Could you please reproduce the entries exactly, leaving out any pictures?

START Given data

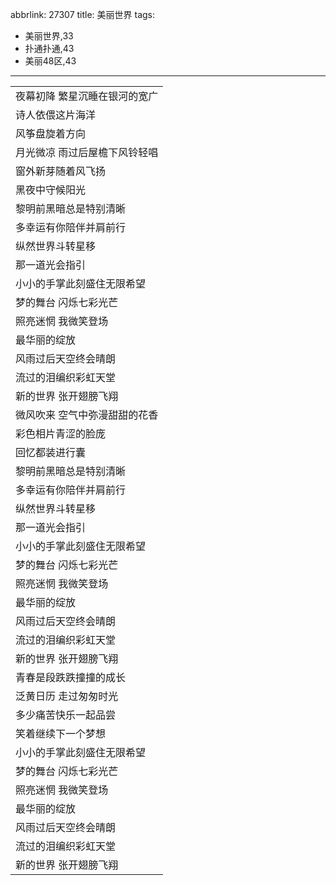 abbrlink: 27307
title: 美丽世界
tags:
  - 美丽世界,33
  - 扑通扑通,43
  - 美丽48区,43
---
|      |
|--|
|夜幕初降 繁星沉睡在银河的宽广|
|诗人依偎这片海洋|
|风筝盘旋着方向|
|月光微凉 雨过后屋檐下风铃轻唱|
|窗外新芽随着风飞扬|
|黑夜中守候阳光|
|黎明前黑暗总是特别清晰|
|多幸运有你陪伴并肩前行|
|纵然世界斗转星移|
|那一道光会指引|
|小小的手掌此刻盛住无限希望|
|梦的舞台 闪烁七彩光芒|
|照亮迷惘 我微笑登场|
|最华丽的绽放|
|风雨过后天空终会晴朗|
|流过的泪编织彩虹天堂|
|新的世界 张开翅膀飞翔|
|微风吹来 空气中弥漫甜甜的花香|
|彩色相片青涩的脸庞|
|回忆都装进行囊|
|黎明前黑暗总是特别清晰|
|多幸运有你陪伴并肩前行|
|纵然世界斗转星移|
|那一道光会指引|
|小小的手掌此刻盛住无限希望|
|梦的舞台 闪烁七彩光芒|
|照亮迷惘 我微笑登场|
|最华丽的绽放|
|风雨过后天空终会晴朗|
|流过的泪编织彩虹天堂|
|新的世界 张开翅膀飞翔|
|青春是段跌跌撞撞的成长|
|泛黄日历 走过匆匆时光|
|多少痛苦快乐一起品尝|
|笑着继续下一个梦想|
|小小的手掌此刻盛住无限希望|
|梦的舞台 闪烁七彩光芒|
|照亮迷惘 我微笑登场|
|最华丽的绽放|
|风雨过后天空终会晴朗|
|流过的泪编织彩虹天堂|
|新的世界 张开翅膀飞翔|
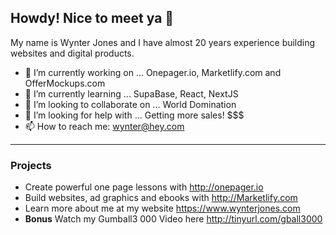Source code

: ## Howdy! Nice to meet ya 👋

My name is Wynter Jones and I have almost 20 years experience building websites and digital products. 

- 🔭 I’m currently working on ... Onepager.io, Marketlify.com and OfferMockups.com
- 🌱 I’m currently learning ... SupaBase, React, NextJS
- 👯 I’m looking to collaborate on ... World Domination
- 🤔 I’m looking for help with ... Getting more sales! $$$
- 📫 How to reach me: wynter@hey.com

-----

### Projects

- Create powerful one page lessons with http://onepager.io 
- Build websites, ad graphics and ebooks with http://Marketlify.com
- Learn more about me at my website https://www.wynterjones.com
- **Bonus** Watch my Gumball3 000 Video here  http://tinyurl.com/gball3000
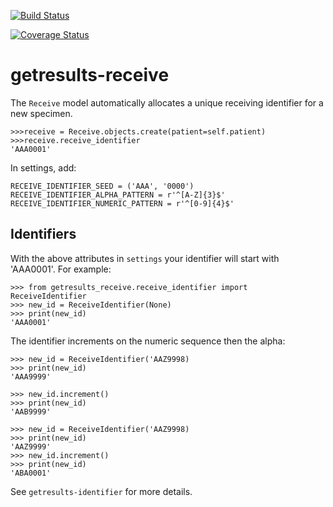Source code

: [![Build Status](https://travis-ci.org/botswana-harvard/getresults-receive.svg?branch=develop)](https://travis-ci.org/botswana-harvard/getresults-receive)

[![Coverage Status](https://coveralls.io/repos/botswana-harvard/getresults-receive/badge.svg?branch=develop&service=github)](https://coveralls.io/github/botswana-harvard/getresults-receive?branch=develop)

# getresults-receive

The `Receive` model automatically allocates a unique receiving identifier for a new specimen.

	>>>receive = Receive.objects.create(patient=self.patient)
    >>>receive.receive_identifier
    'AAA0001'

In settings, add:

	RECEIVE_IDENTIFIER_SEED = ('AAA', '0000')
	RECEIVE_IDENTIFIER_ALPHA_PATTERN = r'^[A-Z]{3}$'
	RECEIVE_IDENTIFIER_NUMERIC_PATTERN = r'^[0-9]{4}$'

Identifiers
-----------

With the above attributes in `settings` your identifier will start with 'AAA0001'. For example:

	>>> from getresults_receive.receive_identifier import ReceiveIdentifier
	>>> new_id = ReceiveIdentifier(None)
	>>> print(new_id)
	'AAA0001'

The identifier increments on the numeric sequence then the alpha:

	>>> new_id = ReceiveIdentifier('AAZ9998)
	>>> print(new_id)
	'AAA9999'	

	>>> new_id.increment()
	>>> print(new_id)
	'AAB9999'	

	>>> new_id = ReceiveIdentifier('AAZ9998)
	>>> print(new_id)
	'AAZ9999'	
	>>> new_id.increment()
	>>> print(new_id)
	'ABA0001'	

See `getresults-identifier` for more details.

END Given data

* [Response area]
 abbrlink: 27307
title: 美丽世界
tags:
  - 美丽世界,33
  - 扑通扑通,43
  - 美丽48区,43
---
|      |
|--|
|夜幕初降 繁星沉睡在银河的宽广|
|诗人依偎这片海洋|
|风筝盘旋着方向|
|月光微凉 雨过后屋檐下风铃轻唱|
|窗外新芽随着风飞扬|
|黑夜中守候阳光|
|黎明前黑暗总是特别清晰|
|多幸运有你陪伴并肩前行|
|纵然世界斗转星移|
|那一道光会指引|
|小小的手掌此刻盛住无限希望|
|梦的舞台 闪烁七彩光芒|
|照亮迷惘 我微笑登场|
|最华丽的绽放|
|风雨过后天空终会晴朗|
|流过的泪编织彩虹天堂|
|新的世界 张开翅膀飞翔|
|微风吹来 空气中弥漫甜甜的花香|
|彩色相片青涩的脸庞|
|回忆都装进行囊|
|黎明前黑暗总是特别清晰|
|多幸运有你陪伴并肩前行|
|纵然世界斗转星移|
|那一道光会指引|
|小小的手掌此刻盛住无限希望|
|梦的舞台 闪烁七彩光芒|
|照亮迷惘 我微笑登场|
|最华丽的绽放|
|风雨过后天空终会晴朗|
|流过的泪编织彩虹天堂|
|新的世界 张开翅膀飞翔|
|青春是段跌跌撞撞的成长|
|泛黄日历 走过匆匆时光|
|多少痛苦快乐一起品尝|
|笑着继续下一个梦想|
|小小的手掌此刻盛住无限希望|
|梦的舞台 闪烁七彩光芒|
|照亮迷惘 我微笑登场|
|最华丽的绽放|
|风雨过后天空终会晴朗|
|流过的泪编织彩虹天堂|
|新的世界 张开翅膀飞翔|
Source code

: ## Howdy! Nice to meet ya 👋

My name is Wynter Jones and I have almost 20 years experience building websites and digital products. 

- 🔭 I’m currently working on ... Onepager.io, Marketlify.com and OfferMockups.com
- 🌱 I’m currently learning ... SupaBase, React, NextJS
- 👯 I’m looking to collaborate on ... World Domination
- 🤔 I’m looking for help with ... Getting more sales! $$$
- 📫 How to reach me: wynter@hey.com

-----

### Projects

- Create powerful one page lessons with http://onepager.io 
- Build websites, ad graphics and ebooks with http://Marketlify.com
- Learn more about me at my website https://www.wynterjones.com
- **Bonus** Watch my Gumball3 000 Video here  http://tinyurl.com/gball3000
Source code

: [![Build Status](https://travis-ci.org/botswana-harvard/getresults-receive.svg?branch=develop)](https://travis-ci.org/botswana-harvard/getresults-receive)

[![Coverage Status](https://coveralls.io/repos/botswana-harvard/getresults-receive/badge.svg?branch=develop&service=github)](https://coveralls.io/github/botswana-harvard/getresults-receive?branch=develop)

# getresults-receive

The `Receive` model automatically allocates a unique receiving identifier for a new specimen.

	>>>receive = Receive.objects.create(patient=self.patient)
    >>>receive.receive_identifier
    'AAA0001'

In settings, add:

	RECEIVE_IDENTIFIER_SEED = ('AAA', '0000')
	RECEIVE_IDENTIFIER_ALPHA_PATTERN = r'^[A-Z]{3}$'
	RECEIVE_IDENTIFIER_NUMERIC_PATTERN = r'^[0-9]{4}$'

Identifiers
-----------

With the above attributes in `settings` your identifier will start with 'AAA0001'. For example:

	>>> from getresults_receive.receive_identifier import ReceiveIdentifier
	>>> new_id = ReceiveIdentifier(None)
	>>> print(new_id)
	'AAA0001'

The identifier increments on the numeric sequence then the alpha:

	>>> new_id = ReceiveIdentifier('AAZ9998)
	>>> print(new_id)
	'AAA9999'	

	>>> new_id.increment()
	>>> print(new_id)
	'AAB9999'	

	>>> new_id = ReceiveIdentifier('AAZ9998)
	>>> print(new_id)
	'AAZ9999'	
	>>> new_id.increment()
	>>> print(new_id)
	'ABA0001'	

See `getresults-identifier` for more details.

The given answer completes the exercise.